Information
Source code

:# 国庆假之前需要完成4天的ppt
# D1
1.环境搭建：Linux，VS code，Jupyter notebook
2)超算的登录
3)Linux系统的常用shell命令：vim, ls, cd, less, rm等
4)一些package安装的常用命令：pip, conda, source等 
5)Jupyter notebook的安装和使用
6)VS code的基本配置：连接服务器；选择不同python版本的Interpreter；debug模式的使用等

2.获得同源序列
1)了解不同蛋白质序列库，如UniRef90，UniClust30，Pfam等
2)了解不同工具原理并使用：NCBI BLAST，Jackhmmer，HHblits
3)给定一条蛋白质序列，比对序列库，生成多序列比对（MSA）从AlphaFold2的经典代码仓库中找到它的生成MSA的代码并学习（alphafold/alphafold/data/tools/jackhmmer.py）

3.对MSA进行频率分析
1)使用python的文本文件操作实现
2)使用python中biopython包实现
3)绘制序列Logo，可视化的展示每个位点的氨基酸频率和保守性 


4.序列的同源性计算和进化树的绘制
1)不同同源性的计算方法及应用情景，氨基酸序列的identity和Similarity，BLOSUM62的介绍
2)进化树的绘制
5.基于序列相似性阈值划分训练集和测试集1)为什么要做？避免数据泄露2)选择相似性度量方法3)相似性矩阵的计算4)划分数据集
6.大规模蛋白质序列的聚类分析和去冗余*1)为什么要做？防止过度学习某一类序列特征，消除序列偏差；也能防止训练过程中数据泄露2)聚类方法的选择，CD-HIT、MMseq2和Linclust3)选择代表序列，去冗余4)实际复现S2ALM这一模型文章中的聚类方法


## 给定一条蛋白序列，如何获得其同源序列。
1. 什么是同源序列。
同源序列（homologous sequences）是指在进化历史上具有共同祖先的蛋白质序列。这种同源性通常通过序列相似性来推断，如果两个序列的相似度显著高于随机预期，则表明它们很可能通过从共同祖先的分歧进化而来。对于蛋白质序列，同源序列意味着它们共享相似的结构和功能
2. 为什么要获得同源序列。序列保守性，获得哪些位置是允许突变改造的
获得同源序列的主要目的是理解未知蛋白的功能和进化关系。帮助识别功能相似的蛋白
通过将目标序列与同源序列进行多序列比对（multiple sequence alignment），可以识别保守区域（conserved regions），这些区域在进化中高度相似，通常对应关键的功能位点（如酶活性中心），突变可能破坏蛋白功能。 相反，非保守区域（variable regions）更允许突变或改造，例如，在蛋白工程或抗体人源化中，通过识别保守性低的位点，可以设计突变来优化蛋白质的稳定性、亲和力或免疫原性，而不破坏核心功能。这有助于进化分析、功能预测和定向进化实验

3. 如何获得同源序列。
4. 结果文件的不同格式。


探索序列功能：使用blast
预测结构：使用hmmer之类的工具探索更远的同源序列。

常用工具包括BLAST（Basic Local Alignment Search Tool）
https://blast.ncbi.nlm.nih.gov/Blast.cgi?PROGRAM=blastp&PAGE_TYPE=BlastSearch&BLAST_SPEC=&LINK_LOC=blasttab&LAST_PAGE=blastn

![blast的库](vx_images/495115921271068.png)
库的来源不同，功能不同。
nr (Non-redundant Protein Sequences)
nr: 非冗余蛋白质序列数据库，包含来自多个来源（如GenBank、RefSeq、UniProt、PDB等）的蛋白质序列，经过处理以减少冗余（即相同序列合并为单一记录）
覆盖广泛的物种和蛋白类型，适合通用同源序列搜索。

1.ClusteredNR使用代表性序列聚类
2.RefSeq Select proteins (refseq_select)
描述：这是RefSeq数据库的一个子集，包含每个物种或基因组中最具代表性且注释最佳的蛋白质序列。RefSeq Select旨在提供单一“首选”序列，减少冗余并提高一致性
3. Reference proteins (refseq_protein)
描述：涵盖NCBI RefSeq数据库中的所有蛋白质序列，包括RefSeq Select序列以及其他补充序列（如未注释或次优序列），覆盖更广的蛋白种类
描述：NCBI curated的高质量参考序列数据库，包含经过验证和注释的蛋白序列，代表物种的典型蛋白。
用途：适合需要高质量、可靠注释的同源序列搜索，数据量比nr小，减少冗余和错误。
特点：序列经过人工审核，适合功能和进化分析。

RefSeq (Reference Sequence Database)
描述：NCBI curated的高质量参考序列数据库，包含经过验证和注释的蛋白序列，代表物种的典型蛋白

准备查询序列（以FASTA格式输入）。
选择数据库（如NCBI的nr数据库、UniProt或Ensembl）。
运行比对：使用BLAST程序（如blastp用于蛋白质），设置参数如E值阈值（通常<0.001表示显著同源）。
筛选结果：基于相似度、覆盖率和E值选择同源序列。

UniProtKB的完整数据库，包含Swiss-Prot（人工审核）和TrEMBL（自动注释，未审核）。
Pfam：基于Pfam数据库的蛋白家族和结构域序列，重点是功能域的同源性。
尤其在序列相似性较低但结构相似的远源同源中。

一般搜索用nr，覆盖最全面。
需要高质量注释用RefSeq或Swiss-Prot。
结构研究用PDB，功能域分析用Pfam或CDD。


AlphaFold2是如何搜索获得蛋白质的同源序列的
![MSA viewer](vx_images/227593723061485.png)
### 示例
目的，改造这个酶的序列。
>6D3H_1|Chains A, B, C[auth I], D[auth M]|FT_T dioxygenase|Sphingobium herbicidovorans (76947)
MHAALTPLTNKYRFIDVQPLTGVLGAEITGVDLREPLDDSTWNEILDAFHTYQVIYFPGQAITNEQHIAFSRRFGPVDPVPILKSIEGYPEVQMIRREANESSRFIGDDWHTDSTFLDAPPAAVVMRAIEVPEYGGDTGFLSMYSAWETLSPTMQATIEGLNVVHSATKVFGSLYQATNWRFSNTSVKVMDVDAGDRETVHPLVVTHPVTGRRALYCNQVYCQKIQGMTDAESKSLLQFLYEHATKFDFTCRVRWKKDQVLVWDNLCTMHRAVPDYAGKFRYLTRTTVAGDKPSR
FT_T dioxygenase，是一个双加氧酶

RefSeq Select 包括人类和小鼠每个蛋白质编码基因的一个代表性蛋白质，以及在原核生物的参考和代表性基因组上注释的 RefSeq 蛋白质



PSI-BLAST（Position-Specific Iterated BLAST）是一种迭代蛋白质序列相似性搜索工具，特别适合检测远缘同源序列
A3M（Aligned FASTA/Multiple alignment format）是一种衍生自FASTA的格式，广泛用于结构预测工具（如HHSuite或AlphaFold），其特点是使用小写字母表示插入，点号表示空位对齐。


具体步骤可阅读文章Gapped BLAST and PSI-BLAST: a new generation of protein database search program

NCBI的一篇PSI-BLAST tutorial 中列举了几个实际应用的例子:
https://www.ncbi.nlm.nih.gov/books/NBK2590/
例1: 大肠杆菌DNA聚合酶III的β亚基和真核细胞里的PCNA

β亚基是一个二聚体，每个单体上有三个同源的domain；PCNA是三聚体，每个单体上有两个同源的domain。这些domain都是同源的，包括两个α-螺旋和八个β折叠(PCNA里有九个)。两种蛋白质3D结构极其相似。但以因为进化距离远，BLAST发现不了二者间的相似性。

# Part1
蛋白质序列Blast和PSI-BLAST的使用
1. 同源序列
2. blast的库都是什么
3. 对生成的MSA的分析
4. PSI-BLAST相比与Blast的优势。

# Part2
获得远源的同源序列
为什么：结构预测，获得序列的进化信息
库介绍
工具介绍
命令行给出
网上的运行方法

Work instructions
Within the data, how many lines hold "Reference"? Respond with only the number.

Answer space
2